As an eCommerce (online sales of physical products, aka “eTail” or “internet retailers”) business owner, you are somewhat unique to your brick & mortar counterparts in that by the very nature of your business model, you are generally more savvy with technology and digital marketing.
The downside as it applies to funding is that traditional/local banks tend to turn down digital-based business owners because they don’t understand your business model, and the confused mind usually defaults to “no.” Additionally, retail banks prefer lending to businesses with valuable physical collateral, something eComm companies don’t usually possess.
In our experience, eCommerce business owners are most entrepreneurial than offline proprietors in the sense that you are more oriented toward:
- Paid Advertising (because organic/foot traffic and word-of-mouth is much less likely)
- Growth/Scaling (because digital is more scalable than analog)
- Systems and Processes (automation and delegation through technology)
- Business Skills Mastery (beyond technical knowledge related to your products)
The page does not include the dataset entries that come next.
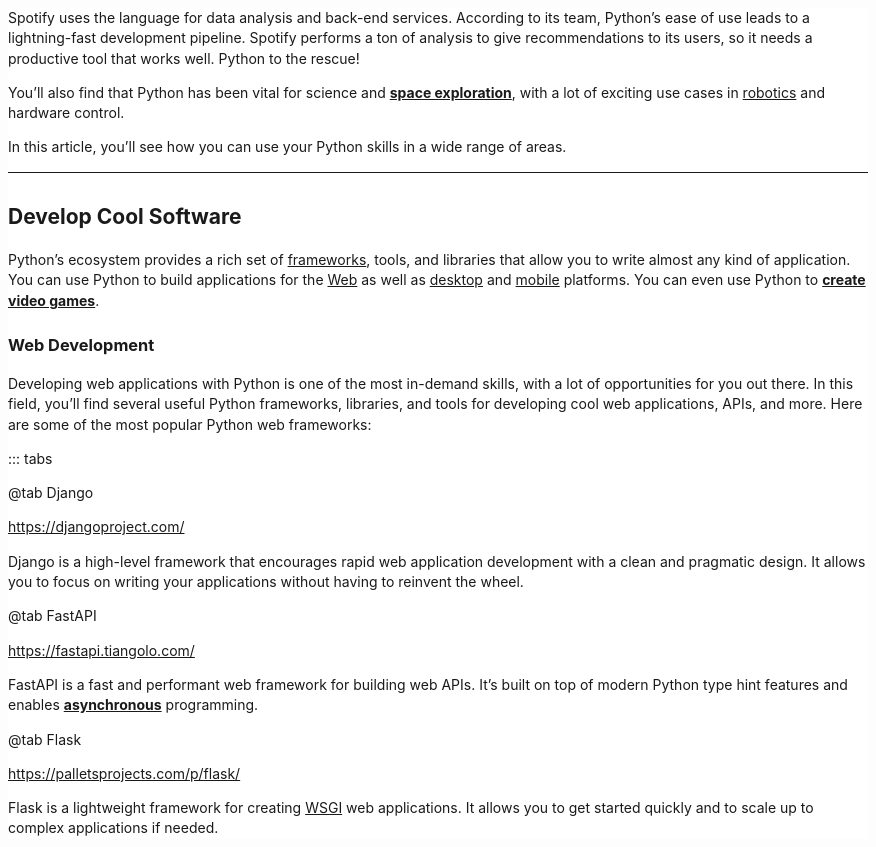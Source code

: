 Spotify uses the language for data analysis and back-end services. According to its team, Python’s ease of use leads to a lightning-fast development pipeline. Spotify performs a ton of analysis to give recommendations to its users, so it needs a productive tool that works well. Python to the rescue!

You’ll also find that Python has been vital for science and [**space exploration**](/realpython.com/python-news-march-2021.md#python-lands-on-mars), with a lot of exciting use cases in [<FontIcon icon="fa-brands fa-wikipedia-w"/>robotics](https://en.wikipedia.org/wiki/Robotics) and hardware control.

In this article, you’ll see how you can use your Python skills in a wide range of areas.

---

## Develop Cool Software

Python’s ecosystem provides a rich set of [<FontIcon icon="fa-brands fa-wikipedia-w"/>frameworks](https://en.wikipedia.org/wiki/Software_framework), tools, and libraries that allow you to write almost any kind of application. You can use Python to build applications for the [<FontIcon icon="fa-brands fa-wikipedia-w"/>Web](https://en.wikipedia.org/wiki/World_Wide_Web) as well as [<FontIcon icon="fa-brands fa-wikipedia-w"/>desktop](https://en.wikipedia.org/wiki/Desktop_metaphor) and [<FontIcon icon="fa-brands fa-wikipedia-w"/>mobile](https://en.wikipedia.org/wiki/Mobile_computing) platforms. You can even use Python to [**create video games**](/realpython.com/top-python-game-engines.md).

### Web Development

Developing web applications with Python is one of the most in-demand skills, with a lot of opportunities for you out there. In this field, you’ll find several useful Python frameworks, libraries, and tools for developing cool web applications, APIs, and more. Here are some of the most popular Python web frameworks:

::: tabs

@tab <FontIcon icon="iconfont icon-django"/>Django

https://djangoproject.com/

Django is a high-level framework that encourages rapid web application development with a clean and pragmatic design. It allows you to focus on writing your applications without having to reinvent the wheel.

@tab <FontIcon icon="iconfont icon-fastapi"/>FastAPI

https://fastapi.tiangolo.com/

FastAPI is a fast and performant web framework for building web APIs. It’s built on top of modern Python type hint features and enables [**asynchronous**](/realpython.com/async-io-python.md) programming.

@tab <FontIcon icon="iconfont icon-flask"/>Flask

https://palletsprojects.com/p/flask/

Flask is a lightweight framework for creating [<FontIcon icon="fas fa-globe"/>WSGI](https://wsgi.readthedocs.io/) web applications. It allows you to get started quickly and to scale up to complex applications if needed.
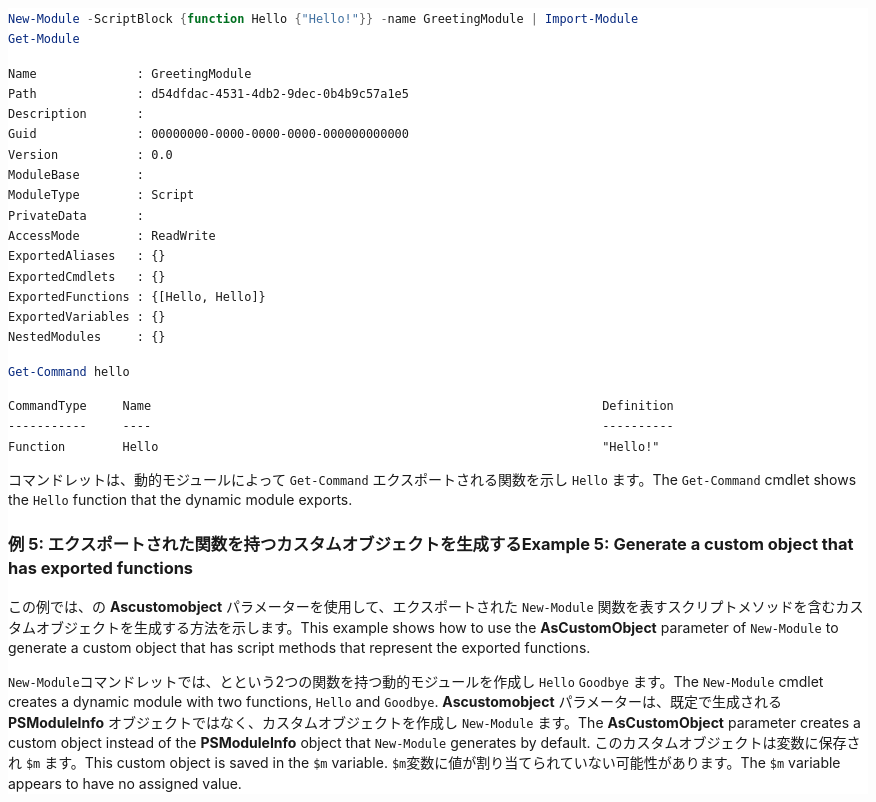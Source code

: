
 ```powershell
New-Module -ScriptBlock {function Hello {"Hello!"}} -name GreetingModule | Import-Module
Get-Module
```

```Output
Name              : GreetingModule
Path              : d54dfdac-4531-4db2-9dec-0b4b9c57a1e5
Description       :
Guid              : 00000000-0000-0000-0000-000000000000
Version           : 0.0
ModuleBase        :
ModuleType        : Script
PrivateData       :
AccessMode        : ReadWrite
ExportedAliases   : {}
ExportedCmdlets   : {}
ExportedFunctions : {[Hello, Hello]}
ExportedVariables : {}
NestedModules     : {}
```

```powershell
Get-Command hello
```

```Output
CommandType     Name                                                               Definition
-----------     ----                                                               ----------
Function        Hello                                                              "Hello!"
```

<span data-ttu-id="e3762-138">コマンドレットは、動的モジュールによって `Get-Command` エクスポートされる関数を示し `Hello` ます。</span><span class="sxs-lookup"><span data-stu-id="e3762-138">The `Get-Command` cmdlet shows the `Hello` function that the dynamic module exports.</span></span>

### <span data-ttu-id="e3762-139">例 5: エクスポートされた関数を持つカスタムオブジェクトを生成する</span><span class="sxs-lookup"><span data-stu-id="e3762-139">Example 5: Generate a custom object that has exported functions</span></span>

<span data-ttu-id="e3762-140">この例では、の **Ascustomobject** パラメーターを使用して、エクスポートされた `New-Module` 関数を表すスクリプトメソッドを含むカスタムオブジェクトを生成する方法を示します。</span><span class="sxs-lookup"><span data-stu-id="e3762-140">This example shows how to use the **AsCustomObject** parameter of `New-Module` to generate a custom object that has script methods that represent the exported functions.</span></span>

<span data-ttu-id="e3762-141">`New-Module`コマンドレットでは、とという2つの関数を持つ動的モジュールを作成し `Hello` `Goodbye` ます。</span><span class="sxs-lookup"><span data-stu-id="e3762-141">The `New-Module` cmdlet creates a dynamic module with two functions, `Hello` and `Goodbye`.</span></span> <span data-ttu-id="e3762-142">**Ascustomobject** パラメーターは、既定で生成される **PSModuleInfo** オブジェクトではなく、カスタムオブジェクトを作成し `New-Module` ます。</span><span class="sxs-lookup"><span data-stu-id="e3762-142">The **AsCustomObject** parameter creates a custom object instead of the **PSModuleInfo** object that `New-Module` generates by default.</span></span> <span data-ttu-id="e3762-143">このカスタムオブジェクトは変数に保存され `$m` ます。</span><span class="sxs-lookup"><span data-stu-id="e3762-143">This custom object is saved in the `$m` variable.</span></span>
<span data-ttu-id="e3762-144">`$m`変数に値が割り当てられていない可能性があります。</span><span class="sxs-lookup"><span data-stu-id="e3762-144">The `$m` variable appears to have no assigned value.</span></span>
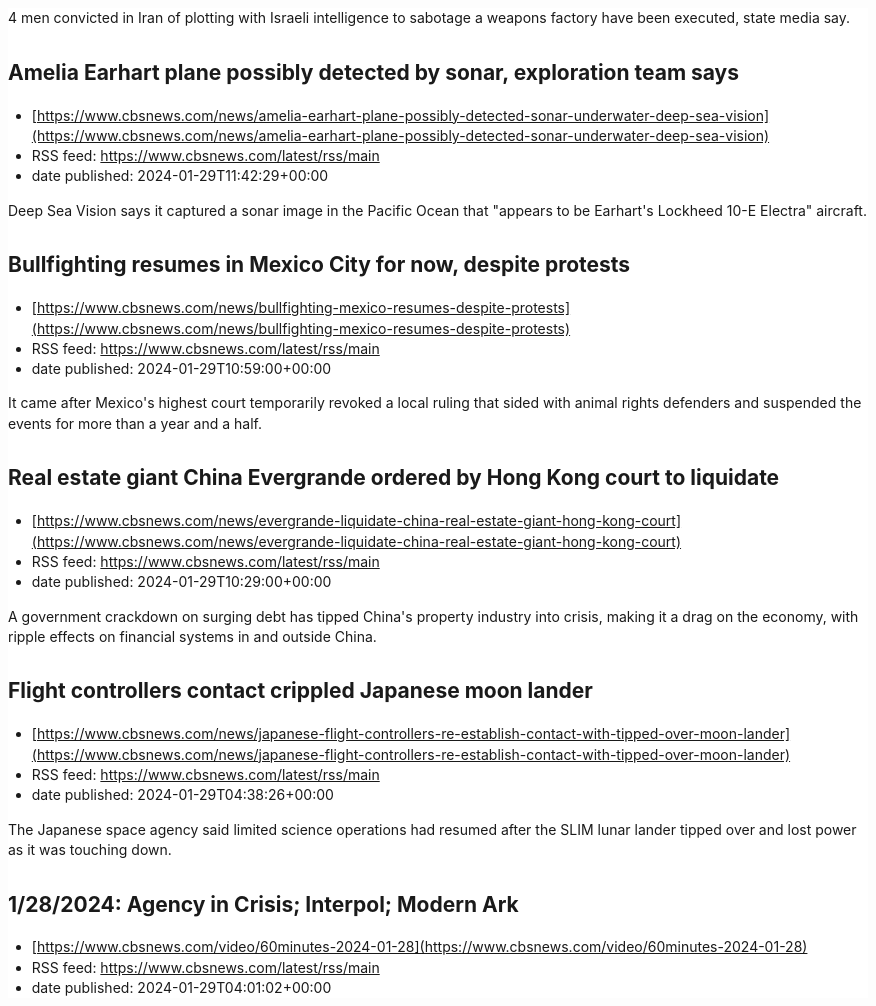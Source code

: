 4 men convicted in Iran of plotting with Israeli intelligence to sabotage a weapons factory have been executed, state media say.

## Amelia Earhart plane possibly detected by sonar, exploration team says
 - [https://www.cbsnews.com/news/amelia-earhart-plane-possibly-detected-sonar-underwater-deep-sea-vision](https://www.cbsnews.com/news/amelia-earhart-plane-possibly-detected-sonar-underwater-deep-sea-vision)
 - RSS feed: https://www.cbsnews.com/latest/rss/main
 - date published: 2024-01-29T11:42:29+00:00

Deep Sea Vision says it captured a sonar image in the Pacific Ocean that "appears to be Earhart's Lockheed 10-E Electra" aircraft.

## Bullfighting resumes in Mexico City for now, despite protests
 - [https://www.cbsnews.com/news/bullfighting-mexico-resumes-despite-protests](https://www.cbsnews.com/news/bullfighting-mexico-resumes-despite-protests)
 - RSS feed: https://www.cbsnews.com/latest/rss/main
 - date published: 2024-01-29T10:59:00+00:00

It came after Mexico's highest court temporarily revoked a local ruling that sided with animal rights defenders and suspended the events for more than a year and a half.

## Real estate giant China Evergrande ordered by Hong Kong court to liquidate
 - [https://www.cbsnews.com/news/evergrande-liquidate-china-real-estate-giant-hong-kong-court](https://www.cbsnews.com/news/evergrande-liquidate-china-real-estate-giant-hong-kong-court)
 - RSS feed: https://www.cbsnews.com/latest/rss/main
 - date published: 2024-01-29T10:29:00+00:00

A government crackdown on surging debt has tipped China's property industry into crisis, making it a drag on the economy, with ripple effects  on financial systems in and outside China.

## Flight controllers contact crippled Japanese moon lander
 - [https://www.cbsnews.com/news/japanese-flight-controllers-re-establish-contact-with-tipped-over-moon-lander](https://www.cbsnews.com/news/japanese-flight-controllers-re-establish-contact-with-tipped-over-moon-lander)
 - RSS feed: https://www.cbsnews.com/latest/rss/main
 - date published: 2024-01-29T04:38:26+00:00

The Japanese space agency said limited science operations had resumed after the SLIM lunar lander tipped over and lost power as it was touching down.

## 1/28/2024: Agency in Crisis; Interpol; Modern Ark
 - [https://www.cbsnews.com/video/60minutes-2024-01-28](https://www.cbsnews.com/video/60minutes-2024-01-28)
 - RSS feed: https://www.cbsnews.com/latest/rss/main
 - date published: 2024-01-29T04:01:02+00:00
- Marketing and Sales Funnel Architecture (optimizing customer lifetime value through backend monetization)
- Leadership (team-building and culture development above micro-management)
All that said, many eCommerce entrepreneurs (perhaps including you) are uniquely qualified to make profitable use of outside capital and multiply it for exponentially higher revenues, profits, and cash flow.
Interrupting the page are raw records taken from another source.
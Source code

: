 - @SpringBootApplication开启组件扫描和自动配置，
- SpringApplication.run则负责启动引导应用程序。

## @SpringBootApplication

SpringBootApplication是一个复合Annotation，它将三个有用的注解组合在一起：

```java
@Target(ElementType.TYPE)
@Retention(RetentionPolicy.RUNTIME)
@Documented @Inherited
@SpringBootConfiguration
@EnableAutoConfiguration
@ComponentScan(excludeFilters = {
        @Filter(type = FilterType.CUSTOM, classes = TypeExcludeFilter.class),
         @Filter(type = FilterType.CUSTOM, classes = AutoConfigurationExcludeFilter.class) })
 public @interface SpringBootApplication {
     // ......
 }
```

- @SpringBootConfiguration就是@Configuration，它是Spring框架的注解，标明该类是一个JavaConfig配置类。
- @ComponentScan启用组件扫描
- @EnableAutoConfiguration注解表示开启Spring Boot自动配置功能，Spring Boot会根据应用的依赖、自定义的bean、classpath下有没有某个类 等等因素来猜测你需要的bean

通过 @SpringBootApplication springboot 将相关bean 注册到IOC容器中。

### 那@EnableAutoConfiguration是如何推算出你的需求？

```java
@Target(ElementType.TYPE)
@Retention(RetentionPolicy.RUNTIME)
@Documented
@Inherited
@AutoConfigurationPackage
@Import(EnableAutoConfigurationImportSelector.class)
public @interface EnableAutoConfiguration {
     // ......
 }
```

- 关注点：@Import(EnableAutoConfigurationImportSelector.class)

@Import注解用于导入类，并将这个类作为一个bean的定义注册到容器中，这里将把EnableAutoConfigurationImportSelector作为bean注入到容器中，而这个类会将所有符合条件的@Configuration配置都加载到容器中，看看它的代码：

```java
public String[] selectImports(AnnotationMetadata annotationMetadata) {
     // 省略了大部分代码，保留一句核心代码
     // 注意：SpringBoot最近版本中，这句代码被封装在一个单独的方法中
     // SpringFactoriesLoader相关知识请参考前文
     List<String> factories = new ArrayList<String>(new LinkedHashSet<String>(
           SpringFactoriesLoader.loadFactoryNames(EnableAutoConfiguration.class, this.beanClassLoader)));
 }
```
However, even the most talented and successful entrepreneurs run into cash flow challenges and other bottlenecks that require an infusion of outside capital, whether in the form of private equity (angel or VC investors) or debt (loans and lines of credit) — the latter being much more feasible.
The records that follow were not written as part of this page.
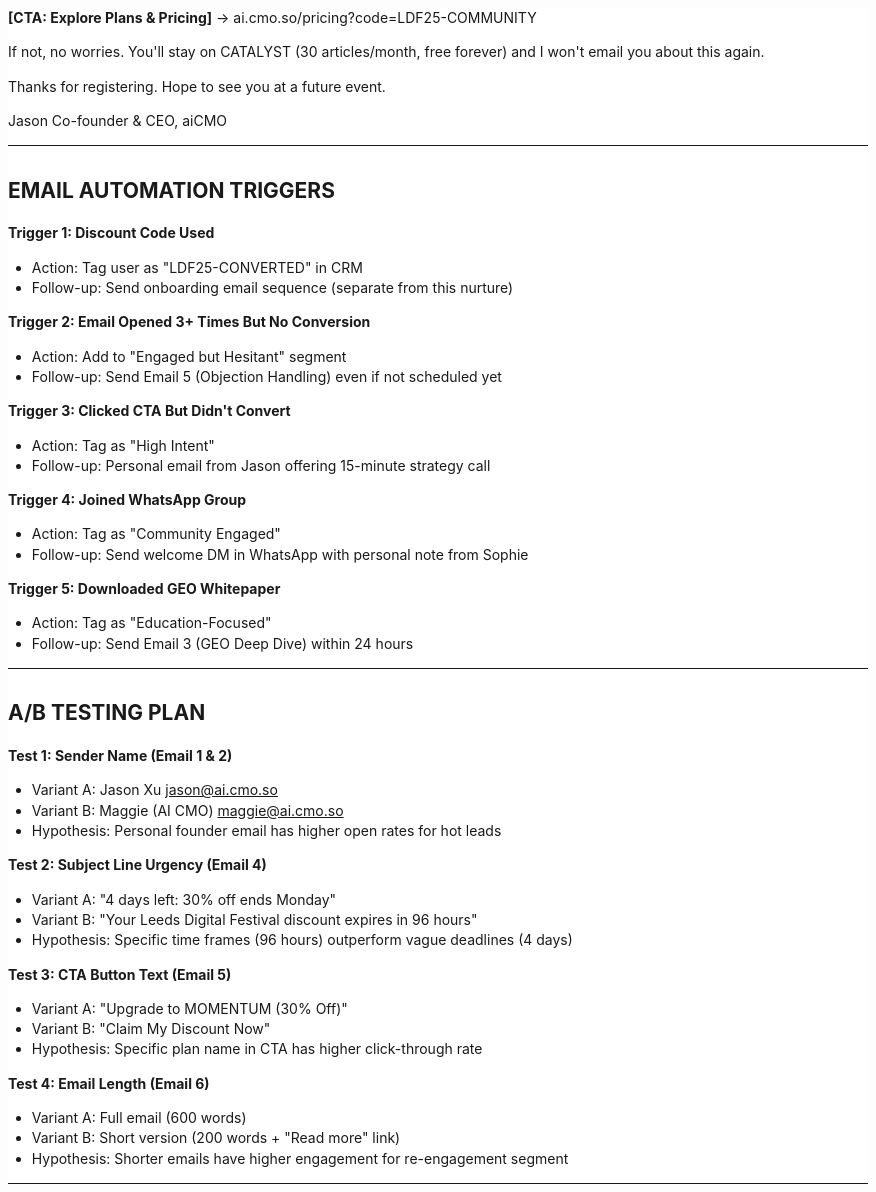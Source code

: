 **[CTA: Explore Plans & Pricing]** → ai.cmo.so/pricing?code=LDF25-COMMUNITY

If not, no worries. You'll stay on CATALYST (30 articles/month, free forever) and I won't email you about this again.

Thanks for registering. Hope to see you at a future event.

Jason
Co-founder & CEO, aiCMO

---

## EMAIL AUTOMATION TRIGGERS

**Trigger 1: Discount Code Used**
- Action: Tag user as "LDF25-CONVERTED" in CRM
- Follow-up: Send onboarding email sequence (separate from this nurture)

**Trigger 2: Email Opened 3+ Times But No Conversion**
- Action: Add to "Engaged but Hesitant" segment
- Follow-up: Send Email 5 (Objection Handling) even if not scheduled yet

**Trigger 3: Clicked CTA But Didn't Convert**
- Action: Tag as "High Intent"
- Follow-up: Personal email from Jason offering 15-minute strategy call

**Trigger 4: Joined WhatsApp Group**
- Action: Tag as "Community Engaged"
- Follow-up: Send welcome DM in WhatsApp with personal note from Sophie

**Trigger 5: Downloaded GEO Whitepaper**
- Action: Tag as "Education-Focused"
- Follow-up: Send Email 3 (GEO Deep Dive) within 24 hours

---

## A/B TESTING PLAN

**Test 1: Sender Name (Email 1 & 2)**
- Variant A: Jason Xu <jason@ai.cmo.so>
- Variant B: Maggie (AI CMO) <maggie@ai.cmo.so>
- Hypothesis: Personal founder email has higher open rates for hot leads

**Test 2: Subject Line Urgency (Email 4)**
- Variant A: "4 days left: 30% off ends Monday"
- Variant B: "Your Leeds Digital Festival discount expires in 96 hours"
- Hypothesis: Specific time frames (96 hours) outperform vague deadlines (4 days)

**Test 3: CTA Button Text (Email 5)**
- Variant A: "Upgrade to MOMENTUM (30% Off)"
- Variant B: "Claim My Discount Now"
- Hypothesis: Specific plan name in CTA has higher click-through rate

**Test 4: Email Length (Email 6)**
- Variant A: Full email (600 words)
- Variant B: Short version (200 words + "Read more" link)
- Hypothesis: Shorter emails have higher engagement for re-engagement segment

---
But beyond any unforeseen and unfortunate challenges and “emergencies” in which outside capital is necessary and useful, you likely often encounter frequent growth opportunities that require more cash than you currently have in the bank. This is where a lack of working capital feels like oxygen deprivation, resulting in “commercial suffocation” that paralyzes growth.
COST VS. ACCESS
The opportunity “cost” of missing out on these endeavors is usually much higher than the actual cost of the capital. For the entrepreneurial, growth-oriented business owner, access to capital is more important than the cost because you have the skills, resources, and opportunities to multiply $1 of outside capital into $3, $5, or even $10 and beyond.
As the saying goes, “It’s better to have it and not need it, than to need it and not have it,” or “Dig your well before you’re thirsty.” You get the idea.
Our private lenders love eCommerce businesses, so we’re here for you whenever you need more money to grow or manage your business.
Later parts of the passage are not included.